## EXERCISE AIM
Copy exactly the lines of the material below that run from the one containing "son las contribuciones" through the one containing "potenciales de deformación.". Copy no other lines.
^^^^^^^^^^^^^^^^
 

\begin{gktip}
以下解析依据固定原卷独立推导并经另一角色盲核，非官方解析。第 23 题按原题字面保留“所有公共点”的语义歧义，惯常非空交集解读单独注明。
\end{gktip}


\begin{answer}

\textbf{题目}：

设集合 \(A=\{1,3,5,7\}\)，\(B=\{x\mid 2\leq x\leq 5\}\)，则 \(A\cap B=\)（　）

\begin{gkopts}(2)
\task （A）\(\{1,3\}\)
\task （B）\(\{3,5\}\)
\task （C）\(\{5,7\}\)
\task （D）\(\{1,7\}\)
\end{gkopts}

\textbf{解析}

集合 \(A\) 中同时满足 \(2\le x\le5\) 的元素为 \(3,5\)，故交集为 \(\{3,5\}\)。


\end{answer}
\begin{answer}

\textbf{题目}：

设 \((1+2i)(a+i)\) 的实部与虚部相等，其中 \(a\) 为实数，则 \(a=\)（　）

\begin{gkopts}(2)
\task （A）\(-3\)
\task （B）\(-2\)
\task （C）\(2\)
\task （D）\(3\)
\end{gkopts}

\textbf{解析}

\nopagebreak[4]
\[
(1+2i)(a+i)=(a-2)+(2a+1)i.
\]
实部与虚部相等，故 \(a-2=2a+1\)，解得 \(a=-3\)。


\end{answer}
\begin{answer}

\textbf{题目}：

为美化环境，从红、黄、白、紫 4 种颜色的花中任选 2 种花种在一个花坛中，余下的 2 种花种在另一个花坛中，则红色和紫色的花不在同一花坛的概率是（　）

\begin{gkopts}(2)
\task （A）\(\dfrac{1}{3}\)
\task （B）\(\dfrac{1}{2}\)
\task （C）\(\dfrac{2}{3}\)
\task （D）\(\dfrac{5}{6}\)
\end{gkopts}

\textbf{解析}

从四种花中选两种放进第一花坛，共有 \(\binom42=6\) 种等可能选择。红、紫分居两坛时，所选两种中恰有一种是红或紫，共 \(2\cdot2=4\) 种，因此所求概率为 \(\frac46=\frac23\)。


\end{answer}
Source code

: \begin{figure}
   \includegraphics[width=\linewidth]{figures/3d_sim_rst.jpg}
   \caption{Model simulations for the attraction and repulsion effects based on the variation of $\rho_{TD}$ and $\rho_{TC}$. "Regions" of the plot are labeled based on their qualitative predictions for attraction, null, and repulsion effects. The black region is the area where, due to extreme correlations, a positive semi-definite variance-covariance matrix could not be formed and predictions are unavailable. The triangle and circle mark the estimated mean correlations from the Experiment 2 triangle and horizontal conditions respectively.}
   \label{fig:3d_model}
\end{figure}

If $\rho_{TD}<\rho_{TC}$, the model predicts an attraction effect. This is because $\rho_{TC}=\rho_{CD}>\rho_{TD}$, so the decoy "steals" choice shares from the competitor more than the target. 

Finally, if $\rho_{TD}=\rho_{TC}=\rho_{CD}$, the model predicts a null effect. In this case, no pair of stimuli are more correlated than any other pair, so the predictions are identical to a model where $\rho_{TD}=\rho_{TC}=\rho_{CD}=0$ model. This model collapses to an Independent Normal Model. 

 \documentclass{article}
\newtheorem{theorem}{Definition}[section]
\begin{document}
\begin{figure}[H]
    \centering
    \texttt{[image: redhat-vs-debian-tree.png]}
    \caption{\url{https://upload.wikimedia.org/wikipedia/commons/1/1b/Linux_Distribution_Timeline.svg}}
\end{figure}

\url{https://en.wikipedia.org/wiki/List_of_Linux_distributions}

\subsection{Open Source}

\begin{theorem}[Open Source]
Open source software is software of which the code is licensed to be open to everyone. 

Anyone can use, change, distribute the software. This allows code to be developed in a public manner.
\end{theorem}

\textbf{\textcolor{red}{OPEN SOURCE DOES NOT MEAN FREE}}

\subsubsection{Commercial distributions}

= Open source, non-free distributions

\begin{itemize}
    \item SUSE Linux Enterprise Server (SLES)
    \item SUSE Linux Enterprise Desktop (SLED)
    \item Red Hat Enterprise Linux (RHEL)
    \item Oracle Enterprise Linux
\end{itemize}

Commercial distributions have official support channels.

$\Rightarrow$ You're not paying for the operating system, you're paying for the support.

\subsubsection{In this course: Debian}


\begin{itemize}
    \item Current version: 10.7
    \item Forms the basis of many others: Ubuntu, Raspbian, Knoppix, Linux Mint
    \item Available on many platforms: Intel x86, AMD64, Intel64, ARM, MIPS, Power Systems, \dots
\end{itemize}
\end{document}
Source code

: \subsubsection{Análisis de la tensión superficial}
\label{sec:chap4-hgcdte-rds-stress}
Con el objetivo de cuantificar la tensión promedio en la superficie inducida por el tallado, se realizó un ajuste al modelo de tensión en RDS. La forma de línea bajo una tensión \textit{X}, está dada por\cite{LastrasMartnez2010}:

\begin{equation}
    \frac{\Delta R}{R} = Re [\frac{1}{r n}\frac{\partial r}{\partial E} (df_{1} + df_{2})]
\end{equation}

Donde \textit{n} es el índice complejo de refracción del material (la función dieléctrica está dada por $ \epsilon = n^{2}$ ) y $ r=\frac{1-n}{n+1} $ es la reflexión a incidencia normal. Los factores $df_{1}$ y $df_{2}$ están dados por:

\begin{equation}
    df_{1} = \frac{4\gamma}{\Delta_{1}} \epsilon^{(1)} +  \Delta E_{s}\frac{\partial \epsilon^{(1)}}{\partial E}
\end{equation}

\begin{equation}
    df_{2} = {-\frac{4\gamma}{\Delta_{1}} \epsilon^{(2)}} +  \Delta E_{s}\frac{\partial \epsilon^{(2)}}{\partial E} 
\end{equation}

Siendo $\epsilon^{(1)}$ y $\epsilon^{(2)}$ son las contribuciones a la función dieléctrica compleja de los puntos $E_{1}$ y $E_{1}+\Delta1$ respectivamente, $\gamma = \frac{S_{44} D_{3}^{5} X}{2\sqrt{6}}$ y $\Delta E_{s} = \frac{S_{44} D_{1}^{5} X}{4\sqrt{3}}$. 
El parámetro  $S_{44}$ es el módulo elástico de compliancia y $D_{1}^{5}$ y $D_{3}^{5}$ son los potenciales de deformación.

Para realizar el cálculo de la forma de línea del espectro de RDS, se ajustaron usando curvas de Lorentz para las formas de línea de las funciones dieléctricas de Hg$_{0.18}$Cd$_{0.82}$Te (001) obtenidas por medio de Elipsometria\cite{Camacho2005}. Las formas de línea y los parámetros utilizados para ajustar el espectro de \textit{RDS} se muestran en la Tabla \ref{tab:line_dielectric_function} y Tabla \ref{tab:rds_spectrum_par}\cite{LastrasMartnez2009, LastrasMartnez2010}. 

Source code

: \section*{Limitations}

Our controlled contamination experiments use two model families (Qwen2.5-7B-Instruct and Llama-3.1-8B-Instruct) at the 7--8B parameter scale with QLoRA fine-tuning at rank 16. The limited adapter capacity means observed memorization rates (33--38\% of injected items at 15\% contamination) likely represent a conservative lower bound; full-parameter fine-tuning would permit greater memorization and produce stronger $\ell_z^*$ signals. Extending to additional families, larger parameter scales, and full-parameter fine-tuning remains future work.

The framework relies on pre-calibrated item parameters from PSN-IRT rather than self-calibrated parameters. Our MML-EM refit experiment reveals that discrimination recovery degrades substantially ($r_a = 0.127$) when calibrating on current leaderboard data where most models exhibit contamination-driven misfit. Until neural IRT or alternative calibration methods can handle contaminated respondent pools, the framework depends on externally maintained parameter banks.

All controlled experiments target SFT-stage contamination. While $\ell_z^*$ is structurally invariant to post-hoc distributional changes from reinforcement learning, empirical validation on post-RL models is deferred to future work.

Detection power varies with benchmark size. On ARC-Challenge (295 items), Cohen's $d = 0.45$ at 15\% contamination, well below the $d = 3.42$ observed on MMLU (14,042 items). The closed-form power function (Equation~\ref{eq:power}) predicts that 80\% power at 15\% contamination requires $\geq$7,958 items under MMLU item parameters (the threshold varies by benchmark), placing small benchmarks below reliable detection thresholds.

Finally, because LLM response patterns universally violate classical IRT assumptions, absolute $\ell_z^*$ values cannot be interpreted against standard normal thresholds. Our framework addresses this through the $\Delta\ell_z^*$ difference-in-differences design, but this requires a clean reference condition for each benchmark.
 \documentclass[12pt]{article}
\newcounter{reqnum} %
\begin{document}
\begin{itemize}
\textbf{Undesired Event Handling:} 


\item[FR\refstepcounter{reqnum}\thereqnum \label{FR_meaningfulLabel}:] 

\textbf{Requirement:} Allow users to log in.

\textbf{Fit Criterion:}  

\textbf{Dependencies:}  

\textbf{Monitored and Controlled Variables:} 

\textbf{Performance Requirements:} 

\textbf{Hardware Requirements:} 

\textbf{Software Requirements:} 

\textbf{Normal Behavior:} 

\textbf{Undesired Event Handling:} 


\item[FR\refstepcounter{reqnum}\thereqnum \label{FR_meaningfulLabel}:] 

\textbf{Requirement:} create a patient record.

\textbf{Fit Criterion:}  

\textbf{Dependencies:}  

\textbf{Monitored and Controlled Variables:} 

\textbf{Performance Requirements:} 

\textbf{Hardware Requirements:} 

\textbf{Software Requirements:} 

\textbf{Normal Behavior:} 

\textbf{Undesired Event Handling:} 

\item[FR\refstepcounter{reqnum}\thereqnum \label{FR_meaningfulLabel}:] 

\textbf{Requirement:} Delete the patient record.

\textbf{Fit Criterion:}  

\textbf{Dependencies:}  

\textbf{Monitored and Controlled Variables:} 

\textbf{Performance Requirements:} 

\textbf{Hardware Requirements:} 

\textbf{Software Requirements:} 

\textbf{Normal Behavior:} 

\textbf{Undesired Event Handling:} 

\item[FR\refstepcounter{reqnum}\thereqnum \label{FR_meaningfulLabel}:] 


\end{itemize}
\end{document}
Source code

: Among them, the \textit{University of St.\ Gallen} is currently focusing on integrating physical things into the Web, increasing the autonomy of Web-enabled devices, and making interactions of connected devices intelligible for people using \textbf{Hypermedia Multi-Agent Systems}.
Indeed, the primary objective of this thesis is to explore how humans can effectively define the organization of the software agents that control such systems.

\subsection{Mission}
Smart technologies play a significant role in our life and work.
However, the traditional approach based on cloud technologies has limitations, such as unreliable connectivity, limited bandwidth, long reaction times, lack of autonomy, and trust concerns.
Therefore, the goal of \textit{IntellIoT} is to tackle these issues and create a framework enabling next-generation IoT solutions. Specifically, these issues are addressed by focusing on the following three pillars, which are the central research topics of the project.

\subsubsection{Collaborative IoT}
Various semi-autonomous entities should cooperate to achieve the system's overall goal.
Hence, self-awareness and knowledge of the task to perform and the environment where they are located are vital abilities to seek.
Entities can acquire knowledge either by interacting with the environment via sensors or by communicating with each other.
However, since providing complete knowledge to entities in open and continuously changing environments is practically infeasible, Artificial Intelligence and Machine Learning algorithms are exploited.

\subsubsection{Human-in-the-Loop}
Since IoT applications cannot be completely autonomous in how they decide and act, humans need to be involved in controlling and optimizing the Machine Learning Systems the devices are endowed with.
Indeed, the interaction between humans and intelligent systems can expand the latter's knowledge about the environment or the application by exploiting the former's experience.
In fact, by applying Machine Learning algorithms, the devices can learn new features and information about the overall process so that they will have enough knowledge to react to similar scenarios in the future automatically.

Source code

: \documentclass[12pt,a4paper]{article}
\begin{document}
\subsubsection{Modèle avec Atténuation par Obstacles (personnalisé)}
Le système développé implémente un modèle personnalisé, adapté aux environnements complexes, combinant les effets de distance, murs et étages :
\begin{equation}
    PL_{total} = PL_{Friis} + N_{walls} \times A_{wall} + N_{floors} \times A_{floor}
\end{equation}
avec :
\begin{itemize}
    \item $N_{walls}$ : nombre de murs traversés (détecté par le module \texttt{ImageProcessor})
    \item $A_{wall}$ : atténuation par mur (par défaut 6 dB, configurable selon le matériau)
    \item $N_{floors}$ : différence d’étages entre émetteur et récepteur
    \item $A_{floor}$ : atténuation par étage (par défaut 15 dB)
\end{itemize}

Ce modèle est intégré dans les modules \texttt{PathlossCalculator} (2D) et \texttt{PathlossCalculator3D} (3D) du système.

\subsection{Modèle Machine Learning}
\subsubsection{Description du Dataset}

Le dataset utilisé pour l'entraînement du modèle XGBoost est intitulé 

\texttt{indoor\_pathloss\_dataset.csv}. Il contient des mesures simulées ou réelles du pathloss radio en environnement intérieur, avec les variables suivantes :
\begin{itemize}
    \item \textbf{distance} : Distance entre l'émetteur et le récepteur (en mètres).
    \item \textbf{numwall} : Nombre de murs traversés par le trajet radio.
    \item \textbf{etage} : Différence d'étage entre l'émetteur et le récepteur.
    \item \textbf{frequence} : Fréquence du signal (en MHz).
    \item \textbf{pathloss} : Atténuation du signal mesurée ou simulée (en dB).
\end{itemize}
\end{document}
^^^^^^^^^^^^^^^^
## THE ANSWER
Siendo $\epsilon^{(1)}$ y $\epsilon^{(2)}$ son las contribuciones a la función dieléctrica compleja de los puntos $E_{1}$ y $E_{1}+\Delta1$ respectivamente, $\gamma = \frac{S_{44} D_{3}^{5} X}{2\sqrt{6}}$ y $\Delta E_{s} = \frac{S_{44} D_{1}^{5} X}{4\sqrt{3}}$. 
El parámetro  $S_{44}$ es el módulo elástico de compliancia y $D_{1}^{5}$ y $D_{3}^{5}$ son los potenciales de deformación.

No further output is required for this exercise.